The invention has for its object the generation of mechanical energy both for civil and industrial use. First object of invention is to generate mechanical energy in a easy and economic way and without any withdrawn energy from non-renewable energy source, except the conventional one required for the movement of the auxiliary mechanisms and to overcome f iction, but using the force of gravity of a body and the buoyancy of a liquid on it.

BACkGROUND ART:

Usually the mechanical energy is produced by machines, better specified as engines, which are distinguished according to the type of energy that they transform and then are the most diverse. There are inertia motors, pneumatic motors, hydraulic motors, nuclear motors, wind engines, volumetric engines, heat engines, engines that use natural energy of ocean waves, biomass engines, electric motors and spring motors.

In particular the hydraulic motors give the kinetic and pressure energy of a liquid stream to a moving machine member, for example a driving shaft, which can be coupled to different types of users. One example are the hydraulic turbines that stoke power plants etc.

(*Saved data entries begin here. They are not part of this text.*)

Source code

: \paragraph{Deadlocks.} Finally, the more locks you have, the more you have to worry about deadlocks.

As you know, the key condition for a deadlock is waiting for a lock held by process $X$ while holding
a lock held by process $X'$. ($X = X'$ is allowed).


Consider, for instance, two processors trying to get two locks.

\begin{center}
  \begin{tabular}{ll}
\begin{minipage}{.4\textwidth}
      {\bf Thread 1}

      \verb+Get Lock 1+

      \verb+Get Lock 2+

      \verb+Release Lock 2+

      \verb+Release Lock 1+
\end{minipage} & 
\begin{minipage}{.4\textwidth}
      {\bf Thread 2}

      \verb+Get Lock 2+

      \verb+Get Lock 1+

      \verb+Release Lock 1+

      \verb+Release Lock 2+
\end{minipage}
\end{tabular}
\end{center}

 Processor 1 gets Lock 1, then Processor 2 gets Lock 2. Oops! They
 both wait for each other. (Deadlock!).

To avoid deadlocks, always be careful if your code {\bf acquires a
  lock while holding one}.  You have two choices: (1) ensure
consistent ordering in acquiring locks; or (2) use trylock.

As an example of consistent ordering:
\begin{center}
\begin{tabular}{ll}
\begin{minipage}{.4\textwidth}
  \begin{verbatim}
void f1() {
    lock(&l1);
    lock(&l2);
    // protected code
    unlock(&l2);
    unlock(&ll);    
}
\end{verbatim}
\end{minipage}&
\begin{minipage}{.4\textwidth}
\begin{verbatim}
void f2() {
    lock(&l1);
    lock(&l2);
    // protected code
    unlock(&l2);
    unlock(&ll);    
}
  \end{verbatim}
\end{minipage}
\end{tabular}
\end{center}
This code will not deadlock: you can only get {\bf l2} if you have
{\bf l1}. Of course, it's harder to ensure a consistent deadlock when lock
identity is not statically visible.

There are two main categories of hydraulic engines:

a) the hydrodinamic hydraulic motor that uses mainly the kinetic energy of a liquid stream; b) hydrostatic hydraulic motor that uses mainly the pressure

possessed by the liquid stream.

There are patented hydraulic motors not easy to built which exploit or a continous flow of water or pressure differences. To name a few: US 999 579 A - DE 199 13 008 A 1 - JP 54 134239 A- ES 479 95 Al -DE 168 219 C - JP 63 131871 A- JP 63 192966 A.

DISCLOSURE OF INVENTION:

This invention seeks to take advantage of not only the

hydrostatic pressure of a liquid that acts on two hollow prisms placed in a tank but also the weight force acting on them and without the need for any liquid moving in the tank for pick up kinetic energy nor exploit differences in pressure.

The mecanical energy is drawn from the motor shaft belonging to a system of levers and step-up wheels kept in motion by the hydraulic motor which is characterized in that a primary tank with rectangular plant is divided by two longitudinal fixed walls , parallel to long sides of the primary tank, in three tanks and the central of these is larger than two external side which are equal and two hollow prisms are inserted in it by telescopic way, joined togheter but to form between them a vertical hollow, that alternately sway in height by means additional weights and that by means of levers and step-up wheels system, driven by a motor with conventional engine power, are locked when they reach the position of maximum and of mini- mum height and that each top base of these hollow prisms form a top tank by two longitudinal walls, each composed of a fixed wall with overlapped a mobile wall, and two short walls and moreover a system of levers and step-up system, also it driven by the same motor with conventional engine power, turns to a certain angle the two mobile walls both outside and inside and the foot of vertical rod is located in the middle point of the distance between the centers of gravity of the two top bases of the hollow prisms, connected by a section, and the top of vertical rod is connected to oscillating rocking lever around the pin, located on the top of one of two long walls of the primary tank, which transmits the vertical reciprocating motion of the hollow prisms to the driving shaft of the levers and step- up wheels system from which it draws mechanical energy.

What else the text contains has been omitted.